◆ Your goal: This exercise calls for every record to be returned exactly, with pictures removed.

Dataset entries
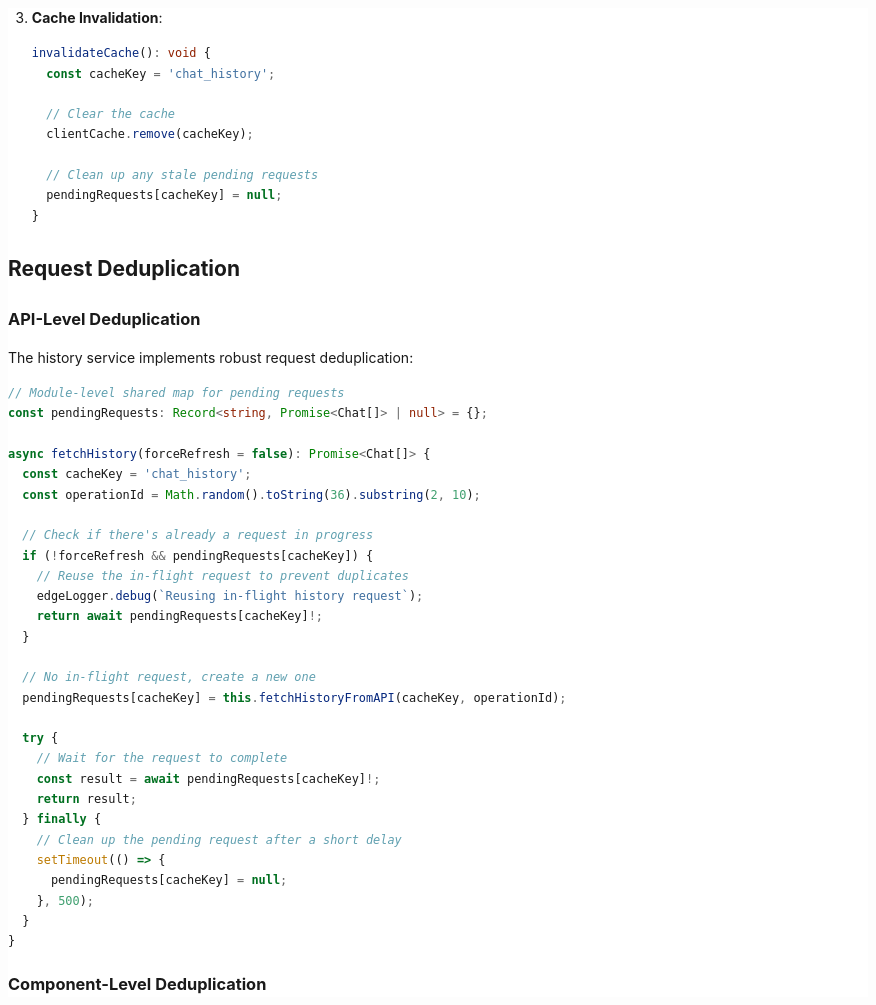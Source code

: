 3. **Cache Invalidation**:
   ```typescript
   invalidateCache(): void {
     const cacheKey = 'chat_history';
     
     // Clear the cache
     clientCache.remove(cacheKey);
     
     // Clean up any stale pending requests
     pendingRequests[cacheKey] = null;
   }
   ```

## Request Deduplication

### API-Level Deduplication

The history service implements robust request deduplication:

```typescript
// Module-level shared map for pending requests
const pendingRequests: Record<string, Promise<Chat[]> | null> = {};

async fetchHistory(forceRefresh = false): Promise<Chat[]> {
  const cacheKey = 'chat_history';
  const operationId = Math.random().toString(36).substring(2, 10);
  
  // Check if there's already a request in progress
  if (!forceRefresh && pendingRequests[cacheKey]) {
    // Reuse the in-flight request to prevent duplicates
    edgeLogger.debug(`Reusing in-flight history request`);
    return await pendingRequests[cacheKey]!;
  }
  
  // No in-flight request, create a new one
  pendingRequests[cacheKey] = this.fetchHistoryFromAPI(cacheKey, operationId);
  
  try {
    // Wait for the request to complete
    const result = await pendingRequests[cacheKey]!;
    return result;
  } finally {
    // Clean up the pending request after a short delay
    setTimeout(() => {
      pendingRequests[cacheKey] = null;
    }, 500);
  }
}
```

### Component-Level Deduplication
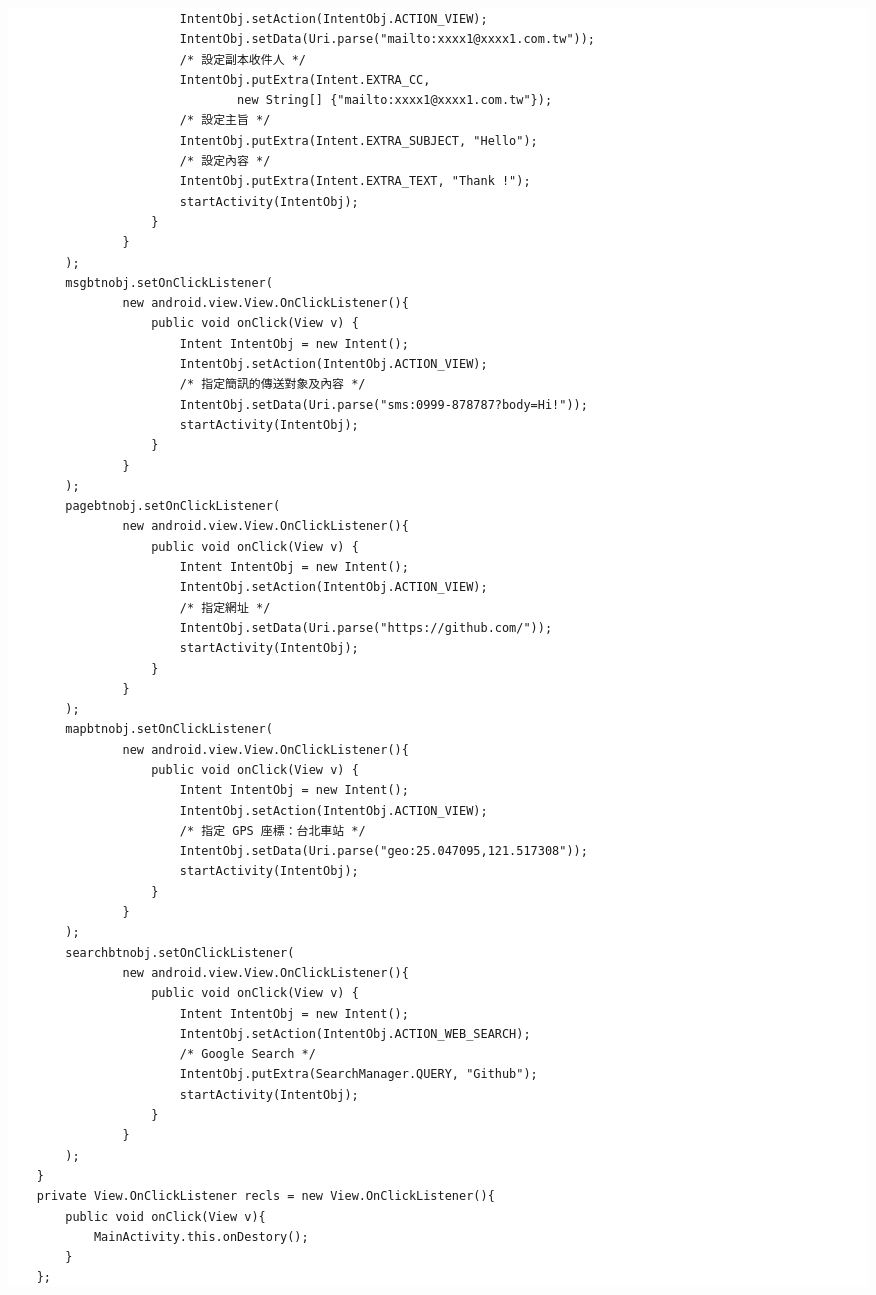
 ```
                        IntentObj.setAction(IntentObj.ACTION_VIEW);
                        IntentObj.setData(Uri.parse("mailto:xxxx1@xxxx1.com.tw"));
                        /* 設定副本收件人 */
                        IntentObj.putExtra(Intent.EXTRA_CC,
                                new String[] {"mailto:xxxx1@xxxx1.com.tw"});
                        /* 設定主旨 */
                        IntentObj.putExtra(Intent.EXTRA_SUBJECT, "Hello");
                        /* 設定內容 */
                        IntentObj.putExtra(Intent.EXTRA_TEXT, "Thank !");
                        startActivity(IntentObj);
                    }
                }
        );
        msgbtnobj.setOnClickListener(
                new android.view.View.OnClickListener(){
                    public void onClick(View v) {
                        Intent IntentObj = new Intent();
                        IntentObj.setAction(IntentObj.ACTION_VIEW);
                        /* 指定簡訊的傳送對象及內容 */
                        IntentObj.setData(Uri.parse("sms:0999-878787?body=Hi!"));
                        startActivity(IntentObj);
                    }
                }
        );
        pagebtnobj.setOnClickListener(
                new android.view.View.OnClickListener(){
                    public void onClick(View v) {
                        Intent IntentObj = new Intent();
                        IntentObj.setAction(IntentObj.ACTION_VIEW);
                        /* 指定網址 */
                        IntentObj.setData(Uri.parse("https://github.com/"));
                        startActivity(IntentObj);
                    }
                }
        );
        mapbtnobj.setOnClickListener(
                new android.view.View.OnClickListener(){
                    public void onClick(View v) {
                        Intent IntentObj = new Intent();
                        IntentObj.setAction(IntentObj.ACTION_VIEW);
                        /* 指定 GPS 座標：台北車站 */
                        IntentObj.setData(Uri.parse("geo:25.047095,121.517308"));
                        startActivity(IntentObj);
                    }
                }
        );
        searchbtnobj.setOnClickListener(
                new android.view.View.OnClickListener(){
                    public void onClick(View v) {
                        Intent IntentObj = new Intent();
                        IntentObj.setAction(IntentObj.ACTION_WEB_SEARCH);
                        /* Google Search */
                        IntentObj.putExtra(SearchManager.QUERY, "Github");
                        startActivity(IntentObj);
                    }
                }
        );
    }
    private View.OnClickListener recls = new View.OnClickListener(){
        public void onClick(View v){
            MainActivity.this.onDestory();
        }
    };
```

◆ Output:
Source code

: 3. **Cache Invalidation**:
   ```typescript
   invalidateCache(): void {
     const cacheKey = 'chat_history';
     
     // Clear the cache
     clientCache.remove(cacheKey);
     
     // Clean up any stale pending requests
     pendingRequests[cacheKey] = null;
   }
   ```

## Request Deduplication

### API-Level Deduplication

The history service implements robust request deduplication:

```typescript
// Module-level shared map for pending requests
const pendingRequests: Record<string, Promise<Chat[]> | null> = {};

async fetchHistory(forceRefresh = false): Promise<Chat[]> {
  const cacheKey = 'chat_history';
  const operationId = Math.random().toString(36).substring(2, 10);
  
  // Check if there's already a request in progress
  if (!forceRefresh && pendingRequests[cacheKey]) {
    // Reuse the in-flight request to prevent duplicates
    edgeLogger.debug(`Reusing in-flight history request`);
    return await pendingRequests[cacheKey]!;
  }
  
  // No in-flight request, create a new one
  pendingRequests[cacheKey] = this.fetchHistoryFromAPI(cacheKey, operationId);
  
  try {
    // Wait for the request to complete
    const result = await pendingRequests[cacheKey]!;
    return result;
  } finally {
    // Clean up the pending request after a short delay
    setTimeout(() => {
      pendingRequests[cacheKey] = null;
    }, 500);
  }
}
```

### Component-Level Deduplication
 ```
                        IntentObj.setAction(IntentObj.ACTION_VIEW);
                        IntentObj.setData(Uri.parse("mailto:xxxx1@xxxx1.com.tw"));
                        /* 設定副本收件人 */
                        IntentObj.putExtra(Intent.EXTRA_CC,
                                new String[] {"mailto:xxxx1@xxxx1.com.tw"});
                        /* 設定主旨 */
                        IntentObj.putExtra(Intent.EXTRA_SUBJECT, "Hello");
                        /* 設定內容 */
                        IntentObj.putExtra(Intent.EXTRA_TEXT, "Thank !");
                        startActivity(IntentObj);
                    }
                }
        );
        msgbtnobj.setOnClickListener(
                new android.view.View.OnClickListener(){
                    public void onClick(View v) {
                        Intent IntentObj = new Intent();
                        IntentObj.setAction(IntentObj.ACTION_VIEW);
                        /* 指定簡訊的傳送對象及內容 */
                        IntentObj.setData(Uri.parse("sms:0999-878787?body=Hi!"));
                        startActivity(IntentObj);
                    }
                }
        );
        pagebtnobj.setOnClickListener(
                new android.view.View.OnClickListener(){
                    public void onClick(View v) {
                        Intent IntentObj = new Intent();
                        IntentObj.setAction(IntentObj.ACTION_VIEW);
                        /* 指定網址 */
                        IntentObj.setData(Uri.parse("https://github.com/"));
                        startActivity(IntentObj);
                    }
                }
        );
        mapbtnobj.setOnClickListener(
                new android.view.View.OnClickListener(){
                    public void onClick(View v) {
                        Intent IntentObj = new Intent();
                        IntentObj.setAction(IntentObj.ACTION_VIEW);
                        /* 指定 GPS 座標：台北車站 */
                        IntentObj.setData(Uri.parse("geo:25.047095,121.517308"));
                        startActivity(IntentObj);
                    }
                }
        );
        searchbtnobj.setOnClickListener(
                new android.view.View.OnClickListener(){
                    public void onClick(View v) {
                        Intent IntentObj = new Intent();
                        IntentObj.setAction(IntentObj.ACTION_WEB_SEARCH);
                        /* Google Search */
                        IntentObj.putExtra(SearchManager.QUERY, "Github");
                        startActivity(IntentObj);
                    }
                }
        );
    }
    private View.OnClickListener recls = new View.OnClickListener(){
        public void onClick(View v){
            MainActivity.this.onDestory();
        }
    };
```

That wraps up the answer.